• Kultura, głupcze!

    "Monika, ach Monika!"


    Jak już wspomniałem przy innej okazji, uważam, że programy typu talent show są nam potrzebne w tym samym stopniu, co słońce potrzebuje czekoladowych babeczek z rodzynkami, a ich uczestnicy karierę robią tak często, jak profesor Miodek błędy językowe.

    Przykład Moniki Brodki pokazuje, że chyba nawet temu wybitnemu znawcy języka polskiego zdarza się użyć „bynajmniej” w miejsce „przynajmniej”. Nie wiem, na ile „Idol” pomógł młodej dziewczynie z Twardorzeczki, ale wiem jedno – jest ona obecnie najciekawszą polską wokalistką.

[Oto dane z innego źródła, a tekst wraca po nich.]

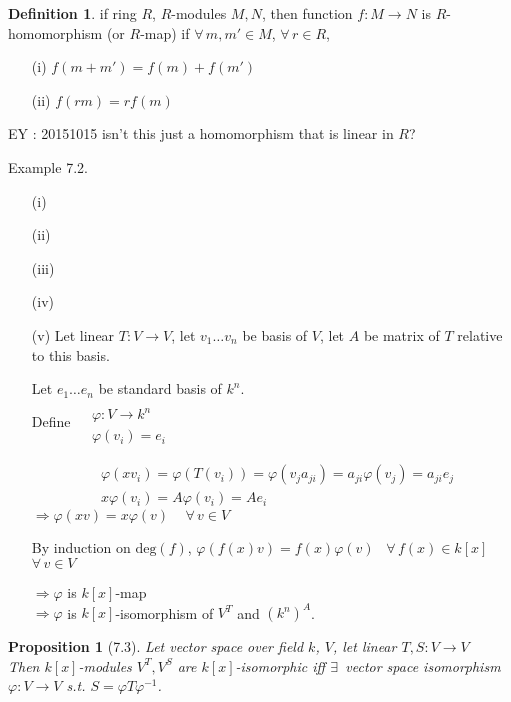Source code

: \documentclass[twoside,landscape]{amsart}
\theoremstyle{plain}
\newtheorem{proposition}{Proposition}
\theoremstyle{definition}
\newtheorem{definition}{Definition}
\theoremstyle{remark}
\begin{document}
\begin{multicols*}{2}
\begin{definition}
if ring $R$, $R$-modules $M,N$, then function $f:M\to N$ is $R$-homomorphism (or $R$-map) if $\forall \, m,m' \in M$, $\forall \, r \in R$, 
\begin{enumerate}
  \item[(i)] $f(m+m') = f(m)+f(m')$
  \item[(ii)] $f(rm)=rf(m)$
\end{enumerate}
\end{definition}
EY : 20151015 isn't this just a homomorphism that is linear in $R$? 

Example 7.2.  

\begin{enumerate}
  \item[(i)]
  \item[(ii)]
  \item[(iii)]
  \item[(iv)]
  \item[(v)] Let linear $T:V \to V$, let $v_1 \dots v_n$ be basis of $V$, let $A$ be matrix of $T$ relative to this basis.  

Let $e_1 \dots e_n$ be standard basis of $k^n$.  \\
Define $\begin{aligned} & \quad \\
  & \varphi : V \to k^n \\
  & \varphi(v_i) = e_i \end{aligned}$

\[
\begin{aligned}
  & \varphi(xv_i) = \varphi(T(v_i)) = \varphi(v_j a_{ji} ) = a_{ji} \varphi(v_j) = a_{ji}e_j \\
  & x\varphi(v_i) = A\varphi(v_i) = Ae_i
\end{aligned}
\]
$\Longrightarrow \varphi(xv) = x\varphi(v) \quad \, \forall \, v \in V$

By induction on $\text{deg}(f)$, $\varphi(f(x)v) = f(x) \varphi(v)$ \quad \, $\forall \, f(x) \in k[x]$ \quad \, $\forall \, v \in V$ 

$\Longrightarrow \varphi$ is $k[x]$-map \\
$\Longrightarrow \varphi$ is $k[x]$-isomorphism of $V^T$ and $(k^n)^A$.  

\end{enumerate}


\begin{proposition}[7.3]
Let vector space over field $k$, $V$, let linear $T,S : V \to V$ \\
Then $k[x]$-modules $V^T, V^S$ are $k[x]$-isomorphic iff $\exists \, $ vector space isomorphism $\varphi : V \to V$ s.t. $S = \varphi T \varphi^{-1}$.  
\end{proposition}


\end{multicols*}
\end{document}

    Wydana w 2010 roku płyta Granda była dla dotychczas znających Brodkę szokiem porównywalnym do widoku ubranego na biało diabła, sensownej wypowiedzi Kingi Rusin lub błyskawicznego przejścia z Sahary na Antarktydę. No bo jakże to?! Jak ktoś, kto nagrywał piosenki, w których porównywało się prędkość ich wpadania w ucho z prędkością ich wypadania, mógł nagrać tak odmienną, od tego, co do tej pory, tak dojrzałą artystycznie płytę? „Toż to szok!” – zakrzyknąłby Kazimierz Pawlak z „Samych swoich”.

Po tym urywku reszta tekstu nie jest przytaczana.